- TASK PROMPT -
Search the records below for the line containing "## Affiliated Scholars". Output that line and all later lines exactly; output nothing else.

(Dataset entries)
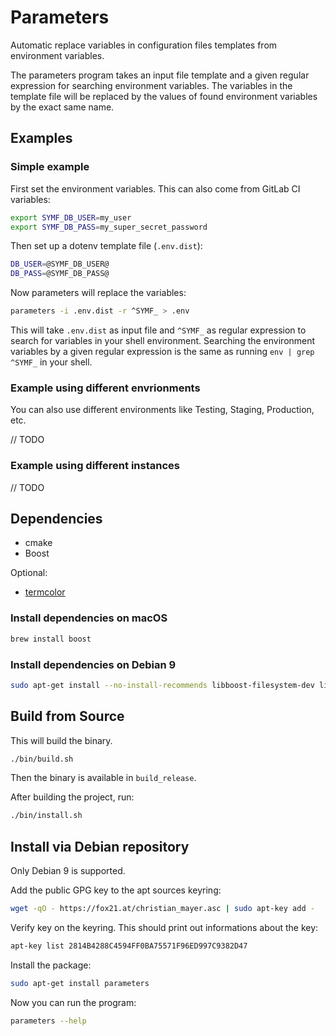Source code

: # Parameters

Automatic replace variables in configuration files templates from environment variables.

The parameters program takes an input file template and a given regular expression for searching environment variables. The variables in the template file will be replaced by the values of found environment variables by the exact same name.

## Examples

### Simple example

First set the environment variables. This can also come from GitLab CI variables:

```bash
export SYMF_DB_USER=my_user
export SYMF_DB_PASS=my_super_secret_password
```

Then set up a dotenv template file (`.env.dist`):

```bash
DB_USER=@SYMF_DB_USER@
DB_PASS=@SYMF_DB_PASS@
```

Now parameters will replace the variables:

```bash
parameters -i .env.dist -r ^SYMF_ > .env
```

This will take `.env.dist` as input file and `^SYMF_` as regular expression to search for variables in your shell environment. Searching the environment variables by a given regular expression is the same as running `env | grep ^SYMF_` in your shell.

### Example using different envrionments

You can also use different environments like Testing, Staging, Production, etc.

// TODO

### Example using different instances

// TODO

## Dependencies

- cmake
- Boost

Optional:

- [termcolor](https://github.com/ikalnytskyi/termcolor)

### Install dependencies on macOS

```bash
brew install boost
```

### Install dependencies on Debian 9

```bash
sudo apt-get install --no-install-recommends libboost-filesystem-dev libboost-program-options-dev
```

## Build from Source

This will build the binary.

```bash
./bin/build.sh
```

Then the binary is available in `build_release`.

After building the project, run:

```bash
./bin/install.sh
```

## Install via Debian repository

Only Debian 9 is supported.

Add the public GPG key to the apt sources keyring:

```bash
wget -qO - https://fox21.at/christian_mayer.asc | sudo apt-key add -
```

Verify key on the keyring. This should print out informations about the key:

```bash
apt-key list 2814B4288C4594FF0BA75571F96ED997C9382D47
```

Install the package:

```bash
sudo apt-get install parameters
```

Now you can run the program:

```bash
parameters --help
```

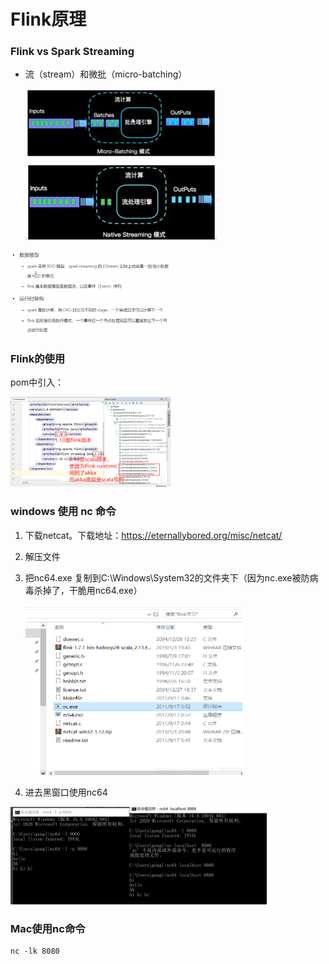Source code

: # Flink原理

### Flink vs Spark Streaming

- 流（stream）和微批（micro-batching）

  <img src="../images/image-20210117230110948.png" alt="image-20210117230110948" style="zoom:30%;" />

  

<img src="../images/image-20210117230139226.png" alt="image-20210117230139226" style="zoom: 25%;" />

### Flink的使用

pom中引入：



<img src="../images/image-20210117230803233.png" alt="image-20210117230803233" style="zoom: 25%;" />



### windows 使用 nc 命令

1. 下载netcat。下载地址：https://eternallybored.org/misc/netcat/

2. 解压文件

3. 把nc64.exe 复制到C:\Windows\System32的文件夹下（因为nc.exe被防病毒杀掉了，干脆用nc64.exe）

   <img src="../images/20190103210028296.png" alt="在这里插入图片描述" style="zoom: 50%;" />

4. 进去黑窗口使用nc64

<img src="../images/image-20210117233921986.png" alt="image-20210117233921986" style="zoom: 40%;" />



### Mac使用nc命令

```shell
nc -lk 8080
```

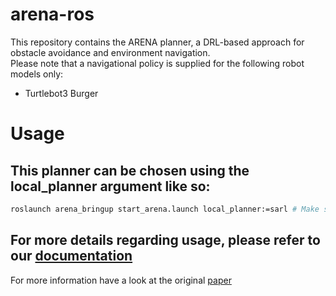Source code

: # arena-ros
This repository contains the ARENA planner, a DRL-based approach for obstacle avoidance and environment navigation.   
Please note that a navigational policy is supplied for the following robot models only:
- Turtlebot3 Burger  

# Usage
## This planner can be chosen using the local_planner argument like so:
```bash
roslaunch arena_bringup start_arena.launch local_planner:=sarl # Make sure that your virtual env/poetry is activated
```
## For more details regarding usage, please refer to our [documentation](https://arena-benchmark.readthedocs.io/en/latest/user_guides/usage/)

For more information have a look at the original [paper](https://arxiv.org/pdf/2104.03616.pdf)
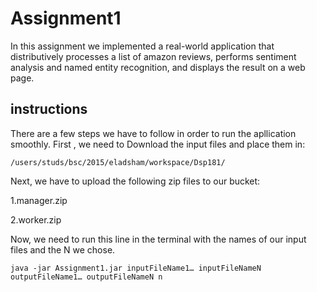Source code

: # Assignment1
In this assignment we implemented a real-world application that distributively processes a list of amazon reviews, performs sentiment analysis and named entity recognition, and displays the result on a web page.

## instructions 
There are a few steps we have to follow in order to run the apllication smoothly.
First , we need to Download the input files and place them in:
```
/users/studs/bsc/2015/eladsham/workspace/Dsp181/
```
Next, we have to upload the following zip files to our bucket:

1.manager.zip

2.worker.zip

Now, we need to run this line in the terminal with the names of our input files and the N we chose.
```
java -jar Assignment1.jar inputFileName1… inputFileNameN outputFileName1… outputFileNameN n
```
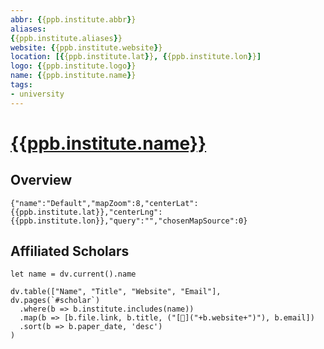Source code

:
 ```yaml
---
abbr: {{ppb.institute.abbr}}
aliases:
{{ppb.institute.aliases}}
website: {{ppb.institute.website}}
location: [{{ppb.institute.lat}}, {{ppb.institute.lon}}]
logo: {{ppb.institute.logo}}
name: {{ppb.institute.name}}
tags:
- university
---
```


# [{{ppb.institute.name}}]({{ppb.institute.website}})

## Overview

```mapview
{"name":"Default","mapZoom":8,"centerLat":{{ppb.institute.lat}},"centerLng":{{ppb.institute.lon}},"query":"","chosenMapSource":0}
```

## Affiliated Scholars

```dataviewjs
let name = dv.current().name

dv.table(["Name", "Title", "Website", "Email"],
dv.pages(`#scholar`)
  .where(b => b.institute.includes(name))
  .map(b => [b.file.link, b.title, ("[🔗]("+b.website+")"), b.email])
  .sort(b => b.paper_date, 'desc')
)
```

- RESULT OF THIS EXERCISE -
## Affiliated Scholars

```dataviewjs
let name = dv.current().name

dv.table(["Name", "Title", "Website", "Email"],
dv.pages(`#scholar`)
  .where(b => b.institute.includes(name))
  .map(b => [b.file.link, b.title, ("[🔗]("+b.website+")"), b.email])
  .sort(b => b.paper_date, 'desc')
)
```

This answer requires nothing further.